Big Insurers Increase Denials for Preexisting Conditions, MedPage Today, October 12, 2010 - Burke Harvey, LLC | Injury & Accident Lawyers in Birmingham, Alabama
By Emily P. Walker, Washington Correspondent, MedPage Today
Published: October 12, 2010
WASHINGTON — The number of people denied health insurance from four major insurers because of preexisting medical conditions rose by nearly half in the past several years, according to a memo released Tuesday by a congressional committee.
The House Energy and Commerce Committee investigated coverage denials due to preexisting medical conditions by the four largest for-profit insurance companies — Aetna, Humana, United Health, and WellPoint. The investigation revealed that the four companies have denied more than 600,000 people coverage because of preexisting conditions during the three years before passage of the Affordable Care Act (ACA).
In addition, the companies refused to pay 212,800 claims for medical treatment related to preexisting conditions.
The denials affected people seeking to buy their own insurance on the individual market.
“Internal company documents show that this increasing use of preexisting conditions to deny or limit coverage would have continued unabated if Congress had not passed health reform legislation,” committee chairman Henry Waxman (D-Calif.) and Rep. Bart Stupak (D-Mich.), who chairs the committee’s Subcommittee on Oversight and Investigations, wrote in the memo.
The ACA already makes it illegal for insurance companies to deny coverage for children based on preexisting medical conditions, and beginning in 2014, insurers will be barred from denying coverage to adults with preexisting conditions or charging them higher premiums.
Insurance companies will, however, still be able to charge more based on geographic location, age, and tobacco use.
In 2007, 172,400 individuals seeking insurance were denied coverage; by 2009, that number rose nearly 50%, to 257,100 denials, according to the memo.
Overall, insurers refused to offer a policy to more than 651,000 individuals, or one out of every seven people who applied for plans on the individual market.
During the same period, the four companies refused to pay 212,800 claims for medical treatment related to preexisting conditions.
For its investigation, the committee wrote the four insurers and requested copies of all documents relating to preexisting conditions, including internal e-mails, and also requested information on the total number of denials based on medical conditions. In total, the companies voluntarily provided over 68,000 pages of documents.

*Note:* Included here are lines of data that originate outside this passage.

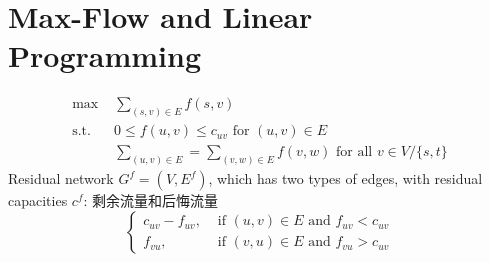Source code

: \documentclass[10pt, a4paper, twocolumn]{article}
\begin{document}
\section{Max-Flow and Linear Programming}
\vspace{-1cm}
\begin{align*}
	\mbox{max } & \sum_{(s,v)\in E}f(s,v) \\
	\mbox{s.t. } & 0\leq f(u,v) \leq c_{uv} \mbox{ for } (u,v)\in E\\
	 & \sum_{(u,v)\in E} = \sum_{(v,w)\in E}f(v,w) \mbox{ for all } v \in V/\{s,t\}
\end{align*}
Residual network $G^f=(V,E^f)$, which has two types of edges, with residual capacities $c^f$: 剩余流量和后悔流量
\begin{equation}
        	\begin{cases}
        	c_{uv} - f_{uv}, & \text{ if } (u,v)\in E \text{ and } f_{uv} < c_{uv}\\
        	f_{vu}, & \text{ if } (v,u)\in E \text{ and } f_{vu} > c_{uv}
        	\end{cases}
        \nonumber 
        \end{equation}
\end{document}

The investigation also revealed that insurance companies kept a list of 425 medical diagnoses that triggered a permanent denial of health insurance coverage to applicants, including angina, diabetes, and heart disease.
In another case, nearly 15% of one company’s individual market customers in 2010 had policies with riders that limited coverage or raised deductibles for certain medical conditions.
Additionally, the memo said the four insurers all classified pregnancy as a preexisting condition that triggers automatic denial.
Internal documents showed that the denials were part of companies’ business plans and were recognized as a way to save money by limiting the amount spent paying medical claims, Stupak and Waxman wrote.
One company recently introduced a plan to not pay for prescription drugs for patients who are using the medication to treat a preexisting medical condition, the lawmakers said.
Robert Zirkelbach, spokesman for America’s Health Insurance Plans, said insurance companies in the individual market use an “underwriting process to discourage people from purchasing coverage only after they need medical services, which drives up costs for all policyholders.”
He said health insurance companies know that people with medical conditions have difficulty obtaining coverage, and that for insurance reforms to work, everyone needs to have coverage.